Posted on November 6, 2014 by jace forsyth
The Redcliff Mennonite Alternative School was opened to the public on Oct. 29. Pictured: Student, Lena Reimer talks about her hopes for herself and the school.

By Carlie Connolly
On Oct. 29, the Redcliff Mennonite Alternative Program School opened its doors to the public as they celebrated their new learning environment. The Mennonite community have wanted a school, much like the school they have in Burdett that offered the German and religion class. The Prairie Rose school division saw that their was an opportunity and that there were students that would access a program with those qualities.
The students have been waiting since last year when they had two classrooms, which were very full because it went from kindergarten to Grade 9, so they had rooms full of a variety of ages.
The principal of the school, Tracy Frank was extremely elated for the students and the warm welcome from the community for their new and improved space.
“They’ve been just very excited to get into our space and we’ve involved them all along the way showing them pictures and telling them what was going on in the building.

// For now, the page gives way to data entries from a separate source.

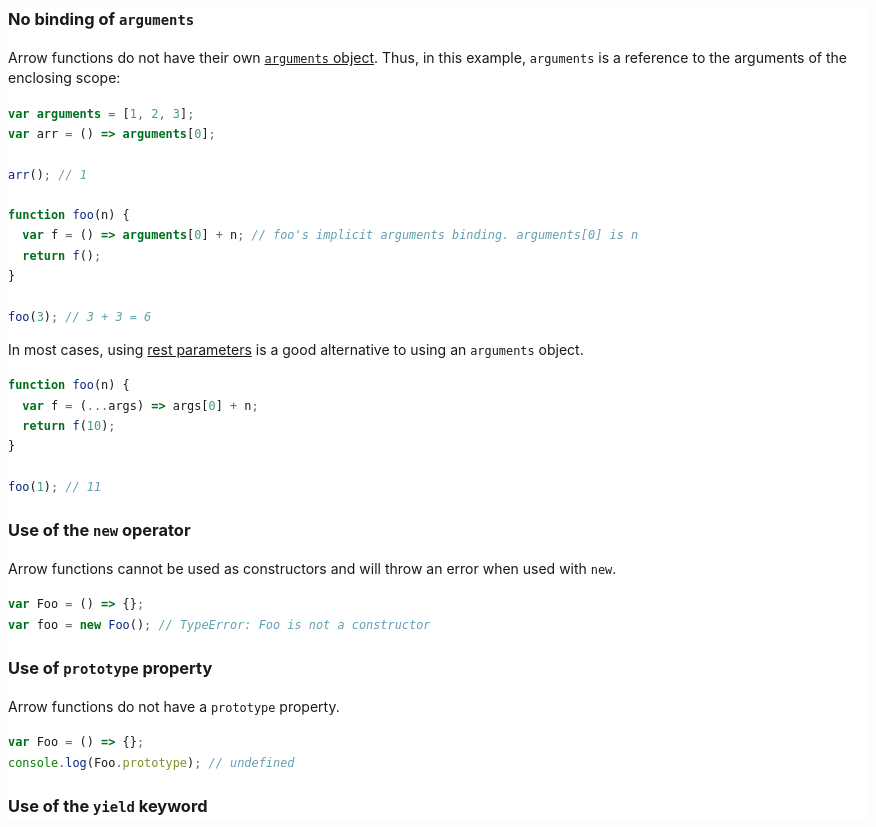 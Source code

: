 
### No binding of `arguments`

Arrow functions do not have their own [`arguments`
object](/en-US/docs/Web/JavaScript/Reference/Functions/arguments). Thus, in this example, `arguments` is a reference to the
arguments of the enclosing scope:

```js
var arguments = [1, 2, 3];
var arr = () => arguments[0];

arr(); // 1

function foo(n) {
  var f = () => arguments[0] + n; // foo's implicit arguments binding. arguments[0] is n
  return f();
}

foo(3); // 3 + 3 = 6
```

In most cases, using [rest
parameters](/en-US/docs/Web/JavaScript/Reference/Functions/rest_parameters) is a good alternative to using an `arguments` object.

```js
function foo(n) {
  var f = (...args) => args[0] + n;
  return f(10);
}

foo(1); // 11
```

### Use of the `new` operator

Arrow functions cannot be used as constructors and will throw an error when used with
`new`.

```js
var Foo = () => {};
var foo = new Foo(); // TypeError: Foo is not a constructor
```

### Use of `prototype` property

Arrow functions do not have a `prototype` property.

```js
var Foo = () => {};
console.log(Foo.prototype); // undefined
```

### Use of the `yield` keyword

I think they really took ownership and they seem very comfortable and very proud that this is there space,” she said.
The school still gives an Alberta curriculum but with the only difference being that they get the German and Religion class. The school also teaches in divisions, so they tend to cycle their material. The three divisions are separated with Grades 1 to 3 in division one, Grades 4-6 in division two and Grades 7-9 in division three. They will then pick topics from each grade and the next year they will cycle to other topics in the same subject or will pick a grade that year and then the next year do the next grade and so on.
One of the big benefits of the school is the level of comfort that the students have with one another. Family is one of the components the school has to offer, with students being very familiar with each other.
“The sense of family is definitely high here, obviously because you’ve got your four or five siblings with you here and all of your cousins and the real positive role models that the younger kids get to see in the older students. I think that that’s a really big positive for our school,” Frank said.